THE DATA:
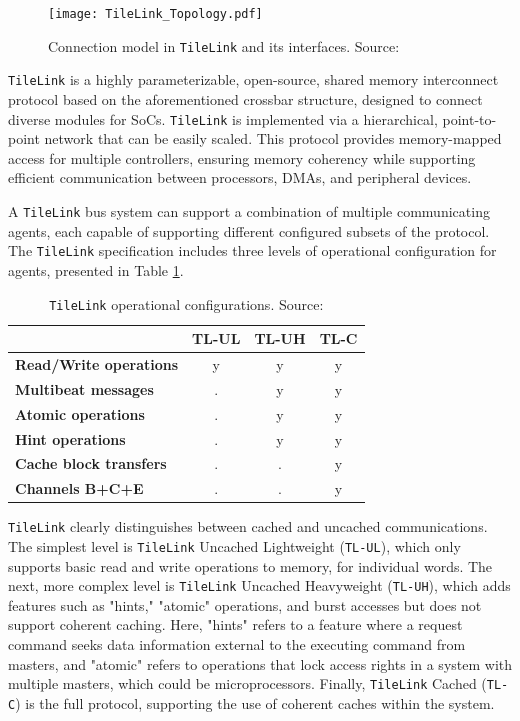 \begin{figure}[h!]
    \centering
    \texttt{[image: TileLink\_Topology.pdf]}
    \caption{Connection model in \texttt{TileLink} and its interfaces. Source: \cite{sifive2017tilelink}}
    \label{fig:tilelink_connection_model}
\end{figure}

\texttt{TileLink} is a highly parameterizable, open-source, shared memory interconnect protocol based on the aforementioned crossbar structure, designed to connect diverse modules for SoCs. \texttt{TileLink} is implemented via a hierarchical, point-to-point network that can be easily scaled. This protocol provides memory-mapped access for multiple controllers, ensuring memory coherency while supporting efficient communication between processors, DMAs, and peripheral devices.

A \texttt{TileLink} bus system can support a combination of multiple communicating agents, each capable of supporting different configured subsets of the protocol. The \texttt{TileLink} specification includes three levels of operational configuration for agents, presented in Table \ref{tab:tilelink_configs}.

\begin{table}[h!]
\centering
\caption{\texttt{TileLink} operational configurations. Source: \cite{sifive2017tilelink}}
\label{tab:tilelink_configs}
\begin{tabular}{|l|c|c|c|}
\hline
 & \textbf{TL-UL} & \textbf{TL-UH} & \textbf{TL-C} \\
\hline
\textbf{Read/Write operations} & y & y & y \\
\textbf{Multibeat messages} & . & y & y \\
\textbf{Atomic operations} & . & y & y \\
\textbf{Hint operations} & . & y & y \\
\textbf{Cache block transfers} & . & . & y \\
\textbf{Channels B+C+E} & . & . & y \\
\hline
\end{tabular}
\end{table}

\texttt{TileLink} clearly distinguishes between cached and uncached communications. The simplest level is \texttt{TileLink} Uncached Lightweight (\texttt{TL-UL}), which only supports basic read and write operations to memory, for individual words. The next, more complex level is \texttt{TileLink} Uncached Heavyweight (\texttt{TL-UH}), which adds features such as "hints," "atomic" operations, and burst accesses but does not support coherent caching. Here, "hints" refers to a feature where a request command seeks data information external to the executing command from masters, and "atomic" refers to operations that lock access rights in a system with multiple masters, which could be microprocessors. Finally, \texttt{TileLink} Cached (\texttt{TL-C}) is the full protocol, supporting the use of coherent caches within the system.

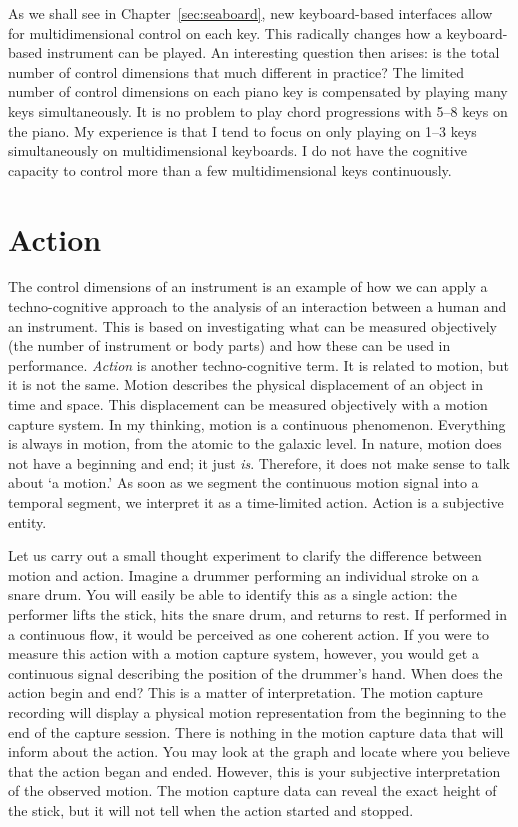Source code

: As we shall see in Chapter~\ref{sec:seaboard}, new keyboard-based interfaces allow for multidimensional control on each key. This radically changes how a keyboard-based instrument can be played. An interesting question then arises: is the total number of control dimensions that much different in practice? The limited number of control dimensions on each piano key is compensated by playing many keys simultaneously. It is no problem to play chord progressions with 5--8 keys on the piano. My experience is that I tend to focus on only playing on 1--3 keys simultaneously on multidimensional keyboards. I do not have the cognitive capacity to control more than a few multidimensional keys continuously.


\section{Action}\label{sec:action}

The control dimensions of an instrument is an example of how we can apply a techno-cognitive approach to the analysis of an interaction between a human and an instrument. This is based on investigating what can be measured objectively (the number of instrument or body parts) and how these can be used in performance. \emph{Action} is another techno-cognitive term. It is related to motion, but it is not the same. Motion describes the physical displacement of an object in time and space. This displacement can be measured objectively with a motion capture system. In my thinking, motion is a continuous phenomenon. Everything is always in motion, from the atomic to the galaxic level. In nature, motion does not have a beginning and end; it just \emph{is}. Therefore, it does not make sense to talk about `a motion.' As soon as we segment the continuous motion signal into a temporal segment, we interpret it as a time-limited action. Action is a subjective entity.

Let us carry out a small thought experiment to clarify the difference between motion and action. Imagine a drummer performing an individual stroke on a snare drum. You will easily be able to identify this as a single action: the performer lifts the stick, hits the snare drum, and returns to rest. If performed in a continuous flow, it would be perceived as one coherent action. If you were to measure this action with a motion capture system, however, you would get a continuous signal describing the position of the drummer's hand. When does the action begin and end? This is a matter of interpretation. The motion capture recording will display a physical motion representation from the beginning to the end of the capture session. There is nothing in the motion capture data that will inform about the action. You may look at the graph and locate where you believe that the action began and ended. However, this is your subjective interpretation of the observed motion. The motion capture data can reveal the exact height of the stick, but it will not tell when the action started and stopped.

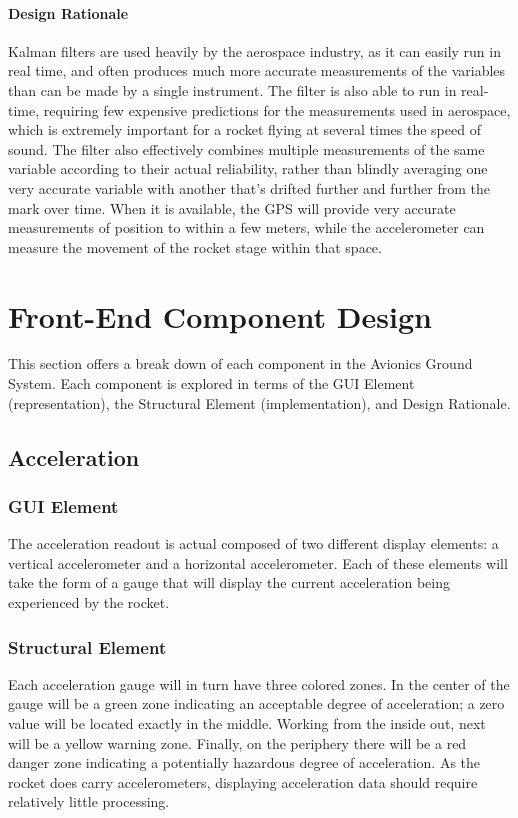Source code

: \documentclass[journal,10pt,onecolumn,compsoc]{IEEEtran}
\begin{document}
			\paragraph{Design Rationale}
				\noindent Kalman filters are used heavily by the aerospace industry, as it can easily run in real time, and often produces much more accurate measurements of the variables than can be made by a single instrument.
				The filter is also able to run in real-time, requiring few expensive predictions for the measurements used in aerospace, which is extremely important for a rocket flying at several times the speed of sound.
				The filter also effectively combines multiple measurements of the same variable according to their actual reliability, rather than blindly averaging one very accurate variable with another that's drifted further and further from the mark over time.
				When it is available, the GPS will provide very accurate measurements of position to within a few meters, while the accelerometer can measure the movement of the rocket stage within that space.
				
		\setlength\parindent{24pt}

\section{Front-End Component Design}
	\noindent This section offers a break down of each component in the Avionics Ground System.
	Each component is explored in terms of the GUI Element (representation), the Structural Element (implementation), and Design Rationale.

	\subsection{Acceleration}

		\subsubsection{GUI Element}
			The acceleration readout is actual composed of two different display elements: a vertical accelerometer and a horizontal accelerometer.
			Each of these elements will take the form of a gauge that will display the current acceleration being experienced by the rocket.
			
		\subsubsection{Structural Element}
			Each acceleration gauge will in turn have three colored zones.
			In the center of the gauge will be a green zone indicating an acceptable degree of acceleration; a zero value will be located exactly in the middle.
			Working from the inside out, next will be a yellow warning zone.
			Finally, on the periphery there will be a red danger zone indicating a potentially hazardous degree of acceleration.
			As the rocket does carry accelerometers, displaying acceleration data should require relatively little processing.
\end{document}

WHAT YOU SHOULD DO: Each line that holds the string "measurements" is to be copied from the entries above.

OUTPUT BELOW:
				\noindent Kalman filters are used heavily by the aerospace industry, as it can easily run in real time, and often produces much more accurate measurements of the variables than can be made by a single instrument.
				The filter is also able to run in real-time, requiring few expensive predictions for the measurements used in aerospace, which is extremely important for a rocket flying at several times the speed of sound.
				The filter also effectively combines multiple measurements of the same variable according to their actual reliability, rather than blindly averaging one very accurate variable with another that's drifted further and further from the mark over time.
				When it is available, the GPS will provide very accurate measurements of position to within a few meters, while the accelerometer can measure the movement of the rocket stage within that space.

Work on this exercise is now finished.